The above examples are only intended to illustrate the technical solution of the present invention, but not to limit it; although the present invention has been described in detail with reference to the foregoing embodiments, it will be understood by those skilled in the art that various changes in form and details may be made therein without departing from the spirit and scope of the utility model.

Claims

1. The wet sand mould for be the sand mould with the wet sand shaping, its characterized in that includes:

2. The green sand mold of claim 1, wherein the upper runner has first and second overlapping ends at opposite ends thereof, and wherein the lower cross runners have first and second lower cross runners, respectively, wherein the first lower cross runner has an area S1 projected to intersect with the corresponding first overlapping end, and the second lower cross runner has an area S2 projected to intersect with the corresponding second overlapping end, and wherein the cross-sectional area of the sprue is S3, wherein S1+ S2< S3, as viewed in a direction perpendicular to the lower parting plane.

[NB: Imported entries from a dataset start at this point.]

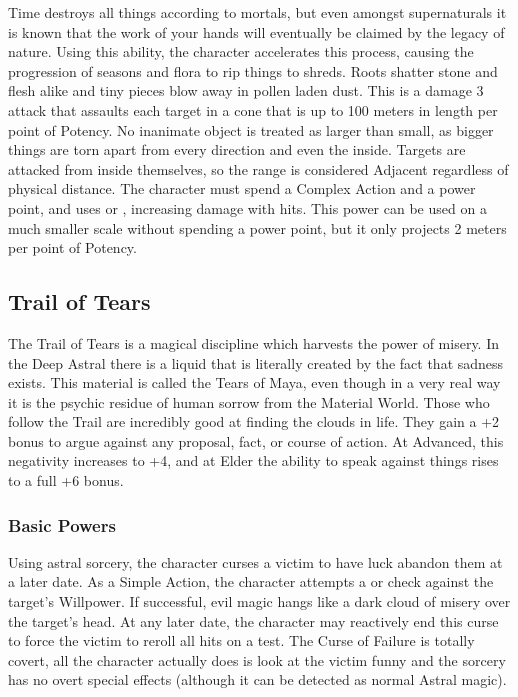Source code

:  Time destroys all things according to mortals, but even amongst supernaturals it is known that the work of your hands will eventually be claimed by the legacy of nature. Using this ability, the character accelerates this process, causing the progression of seasons and flora to rip things to shreds. Roots shatter stone and flesh alike and tiny pieces blow away in pollen laden dust. This is a damage 3 attack that assaults each target in a cone that is up to 100 meters in length per point of Potency. No inanimate object is treated as larger than small, as bigger things are torn apart from every direction and even the inside. Targets are attacked from inside themselves, so the range is considered Adjacent regardless of physical distance. The character must spend a Complex Action and a power point, and uses  or , increasing damage with hits. This power can be used on a much smaller scale without spending a power point, but it only projects 2 meters per point of Potency.


\subsection{Trail of Tears}

The Trail of Tears is a magical discipline which harvests the power of misery. In the Deep Astral there is a liquid that is literally created by the fact that sadness exists. This material is called the Tears of Maya, even though in a very real way it is the psychic residue of human sorrow from the Material World. Those who follow the Trail are incredibly good at finding the clouds in life. They gain a +2 bonus to argue against any proposal, fact, or course of action. At Advanced, this negativity increases to +4, and at Elder the ability to speak against things rises to a full +6 bonus.

\subsubsection{Basic Powers}

 Using astral sorcery, the character curses a victim to have luck abandon them at a later date. As a Simple Action, the character attempts a  or  check against the target's Willpower. If successful, evil magic hangs like a dark cloud of misery over the target's head. At any later date, the character may reactively end this curse to force the victim to reroll all hits on a test. The Curse of Failure is totally covert, all the character actually does is look at the victim funny and the sorcery has no overt special effects (although it can be detected as normal Astral magic).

3. The green-sand mold of claim 2, wherein S3 is: 3500mm²～5000mm ²，S1+S2＝(0.65～0.95)S3。

4. The green sand mold of claim 1, wherein the sprue is connected to and perpendicular to a middle portion of the head runner, the sprue has a cross-sectional area of S3, portions of the head runner adjacent to opposite sides of the sprue are first and second sprue portions, respectively, and a sum of the cross-sectional areas of the first and second sprue portions is S4, wherein S3 is: 3500mm²～5000mm²，S4＝(1～1.5)S3。

5. The green sand mold of claim 1, wherein the upper mold has a plurality of vent fins formed on the upper parting surface and extending in a width direction of the upper runner, two rows of the upper mold cores are respectively connected to two opposite sides of each upper riser in a length direction of the upper runner, and one vent fin is connected to one side of each upper mold core in the same row away from the upper riser.

6. The damp pattern sand mold according to claim 5, wherein the upper mold is formed with a vent bar on the upper parting surface, one vent bar being connected to each vent plate, and the vent bar being located between both ends of the vent plate.

7. The wet sand mold as claimed in claim 5, wherein both ends of the vent plate extend to the outside of two upper mold cores located at the head and the tail of the same row of the upper mold cores along the width direction of the upper runner, respectively, and the upper mold is formed with a vent bar connected with the vent plate and located at the middle of the vent plate on the upper parting surface.

8. The green sand mold of claim 1, wherein a plurality of the upper mold cores are arranged in a plurality of rows and a plurality of columns, the upper runner is perpendicular to the lower runner, a plurality of the upper mold cores are arranged in a plurality of rows and a plurality of columns in the upper runner along opposite sides of the upper runner in the width direction, and a plurality of the lower mold cores are arranged in a plurality of rows and a plurality of columns in the lower runner along opposite sides of the lower runner in the length direction.

9. The green sand mold of claim 1, wherein a chill core protrudes from the top surface of the lower mold core, the chill core is used for molding a chill trough of the sand mold, a side chill core positioned below the chill core protrudes from a side wall of the lower mold core close to the chill core, and the side chill core is used for molding a side chill trough of the sand mold.